WITH HIS side safely into the semi-finals, the defeat a couple of weeks back by the Swiss might safely be dismissed now as no more than an opening-match glitch but Spain’s veteran coach Vicente del Bosque has been around the block a enough times to realise the quality of Saturday’s performance in Ellis Park will not exactly have terrified the increasingly-confident Germans.
Understandably, the former Real Madrid manager sought to credit the Paraguayans with having made life tough for players and focused on another good night for Villa and, this time, his goalkeeper, Iker Casillas rather than the collective shortcomings.
Ultimately, however, he had to concede that Spain, generally, had not played well although there was a strong underlying sense of confidence they have what it takes to raise their game again, come Wednesday in Durban.
“It’s been the toughest and most uncomfortable match but this is what we had predicted,” said the 59 year-old. “Paraguay knocked us out of our stride.
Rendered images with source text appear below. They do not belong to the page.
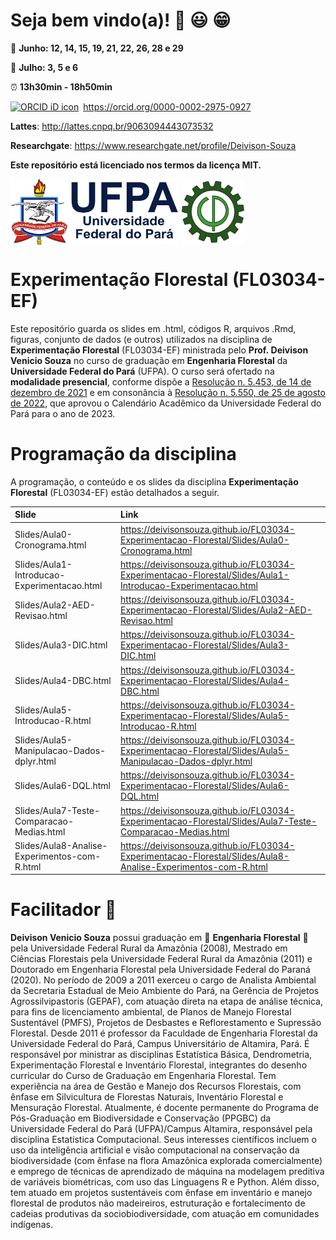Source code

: 
<!-- README.md is generated from README.Rmd.. Please edit that file. -->
<!-- badges: start -->
<!-- badges: end -->
<!-- Emprestei a função list_github_files() da Curso-R. (https://github.com/curso-r). A ideia desse readme emprestei da Curso-R. Achei excelente!!-->

# Seja bem vindo(a)! :deciduous_tree: :smiley: :grin:

:calendar: **Junho: 12, 14, 15, 19, 21, 22, 26, 28 e 29**

:calendar: **Julho: 3, 5 e 6**

:alarm_clock: **13h30min - 18h50min**

<div itemscope="" itemtype="https://schema.org/Person">

<a itemprop="sameAs" content="https://orcid.org/0000-0002-2975-0927" href="https://orcid.org/0000-0002-2975-0927" target="orcid.widget" rel="me noopener noreferrer" style="vertical-align:top;"><img src="https://orcid.org/sites/default/files/images/orcid_16x16.png" style="width:1em;margin-right:.5em;" alt="ORCID iD icon">https://orcid.org/0000-0002-2975-0927</a>

</div>

**Lattes**: <http://lattes.cnpq.br/9063094443073532>

**Researchgate**: <https://www.researchgate.net/profile/Deivison-Souza>

**Este repositório está licenciado nos termos da licença MIT.**

<div>
<img src="Slides/fig/slide-title/ufpa2.png" width="270" align="middle" class="center">
<img src="Slides/fig/slide-title/forest.png" width="100" align="middle" class="center">
<div>

# Experimentação Florestal (FL03034-EF)

Este repositório guarda os slides em .html, códigos R, arquivos .Rmd,
figuras, conjunto de dados (e outros) utilizados na disciplina de
**Experimentação Florestal** (FL03034-EF) ministrada pelo
**Prof. Deivison Venicio Souza** no curso de graduação em **Engenharia
Florestal** da **Universidade Federal do Pará** (UFPA). O curso será
ofertado na **modalidade presencial**, conforme dispõe a [Resolução
n. 5.453, de 14 de dezembro de
2021](https://sege.ufpa.br/boletim_interno/downloads/resolucoes/consepe/2021/5453%20Aprova%20a%20Resolu%C3%A7%C3%A3o%20sobre%20o%20retorno%20das%20Atividades%20Presenciais.pdf)
e em consonância à [Resolução n. 5.550, de 25 de agosto de
2022](https://sege.ufpa.br/boletim_interno/downloads/resolucoes/consepe/2022/5550%20Resolu%C3%A7%C3%A3o%20Calend%C3%A1rio%20Acad%C3%AAmico%202023.pdf),
que aprovou o Calendário Acadêmico da Universidade Federal do Pará para
o ano de 2023.

# Programação da disciplina

A programação, o conteúdo e os slides da disciplina **Experimentação
Florestal** (FL03034-EF) estão detalhados a seguir.

| Slide                                        | Link                                                                                                            |
|:---------------------------------------------|:----------------------------------------------------------------------------------------------------------------|
| Slides/Aula0-Cronograma.html                 | <https://deivisonsouza.github.io/FL03034-Experimentacao-Florestal/Slides/Aula0-Cronograma.html>                 |
| Slides/Aula1-Introducao-Experimentacao.html  | <https://deivisonsouza.github.io/FL03034-Experimentacao-Florestal/Slides/Aula1-Introducao-Experimentacao.html>  |
| Slides/Aula2-AED-Revisao.html                | <https://deivisonsouza.github.io/FL03034-Experimentacao-Florestal/Slides/Aula2-AED-Revisao.html>                |
| Slides/Aula3-DIC.html                        | <https://deivisonsouza.github.io/FL03034-Experimentacao-Florestal/Slides/Aula3-DIC.html>                        |
| Slides/Aula4-DBC.html                        | <https://deivisonsouza.github.io/FL03034-Experimentacao-Florestal/Slides/Aula4-DBC.html>                        |
| Slides/Aula5-Introducao-R.html               | <https://deivisonsouza.github.io/FL03034-Experimentacao-Florestal/Slides/Aula5-Introducao-R.html>               |
| Slides/Aula5-Manipulacao-Dados-dplyr.html    | <https://deivisonsouza.github.io/FL03034-Experimentacao-Florestal/Slides/Aula5-Manipulacao-Dados-dplyr.html>    |
| Slides/Aula6-DQL.html                        | <https://deivisonsouza.github.io/FL03034-Experimentacao-Florestal/Slides/Aula6-DQL.html>                        |
| Slides/Aula7-Teste-Comparacao-Medias.html    | <https://deivisonsouza.github.io/FL03034-Experimentacao-Florestal/Slides/Aula7-Teste-Comparacao-Medias.html>    |
| Slides/Aula8-Analise-Experimentos-com-R.html | <https://deivisonsouza.github.io/FL03034-Experimentacao-Florestal/Slides/Aula8-Analise-Experimentos-com-R.html> |

# Facilitador :deciduous_tree:

**Deivison Venicio Souza** possui graduação em :deciduous_tree:
**Engenharia Florestal** :deciduous_tree: pela Universidade Federal
Rural da Amazônia (2008), Mestrado em Ciências Florestais pela
Universidade Federal Rural da Amazônia (2011) e Doutorado em Engenharia
Florestal pela Universidade Federal do Paraná (2020). No período de 2009
a 2011 exerceu o cargo de Analista Ambiental da Secretaria Estadual de
Meio Ambiente do Pará, na Gerência de Projetos Agrossilvipastoris
(GEPAF), com atuação direta na etapa de análise técnica, para fins de
licenciamento ambiental, de Planos de Manejo Florestal Sustentável
(PMFS), Projetos de Desbastes e Reflorestamento e Supressão Florestal.
Desde 2011 é professor da Faculdade de Engenharia Florestal da
Universidade Federal do Pará, Campus Universitário de Altamira, Pará. É
responsável por ministrar as disciplinas Estatística Básica,
Dendrometria, Experimentação Florestal e Inventário Florestal,
integrantes do desenho curricular do Curso de Graduação em Engenharia
Florestal. Tem experiência na área de Gestão e Manejo dos Recursos
Florestais, com ênfase em Silvicultura de Florestas Naturais, Inventário
Florestal e Mensuração Florestal. Atualmente, é docente permanente do
Programa de Pós-Graduação em Biodiversidade e Conservação (PPGBC) da
Universidade Federal do Pará (UFPA)/Campus Altamira, responsável pela
disciplina Estatística Computacional. Seus interesses científicos
incluem o uso da inteligência artificial e visão computacional na
conservação da biodiversidade (com ênfase na flora Amazônica explorada
comercialmente) e emprego de técnicas de aprendizado de máquina na
modelagem preditiva de variáveis biométricas, com uso das Linguagens R e
Python. Além disso, tem atuado em projetos sustentáveis com ênfase em
inventário e manejo florestal de produtos não madeireiros, estruturação
e fortalecimento de cadeias produtivas da sociobiodiversidade, com
atuação em comunidades indígenas.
But Villa had that hunger for goal that allowed him to convert and Casillas (who stopped a penalty then a late close-range shot by Roque Santa Cruz) has been extraordinary; they were two magnificent saves. He certainly contributed to our win.”
Getting to the final, though, is likely to prove a little trickier for while Paraguay failed to find a way past Casillas, Germany appear to have a little more know-how in that area. “Yes, but we didn’t play a very good match today,” said the coach. “We are confident we have the necessary resources to play Germany. We beat them in the last European championship and believe we can do so again although clearly it will not be easy.”
Villa, he said, had underlined his remarkable form at these championships with another confident performance and outstandingly well-taken goal. “It speaks volumes for his form, he was right there.” But he also defended the contribution of Fernando Torres who was again handed the central role up front only to fall short once more.
“Physically he is fine,” said Del Bosque , a comment that only serves to add weight to the suspicion the 26-year-old’s head rather than his knee is the problem. “We took him off because the team wasn’t fine-tuned but we are very happy with Fernando’s work and how he is doing.
“We hope he will do better in the next two games. We hope to be more exciting against Germany too. We hope to raise our quality, to celebrate football and make it to the final.”
Paraguay coach Gerardo Martino had done well to reorganise and re-energise his side to the extent they were capable of presenting a major challenge to the Spanish after such an insipid display against Japan last week but he felt hard done by, insisting the referee had done much to prevent his side breaking more new ground.
He was philosophical about Oscar Cardozo and the penalty miss that had prevented the South Americans from taking the lead early in the second half: “He will know and understand this is the history of football. Players who take on the responsibility of taking penalties know this can happen.”
Martino deflected the conversation away from the matter of his future with the team. “All I can think about now is the match,” he said. “It’s very hard to talk about my situation. We weren’t lucky, it wasn’t our night.”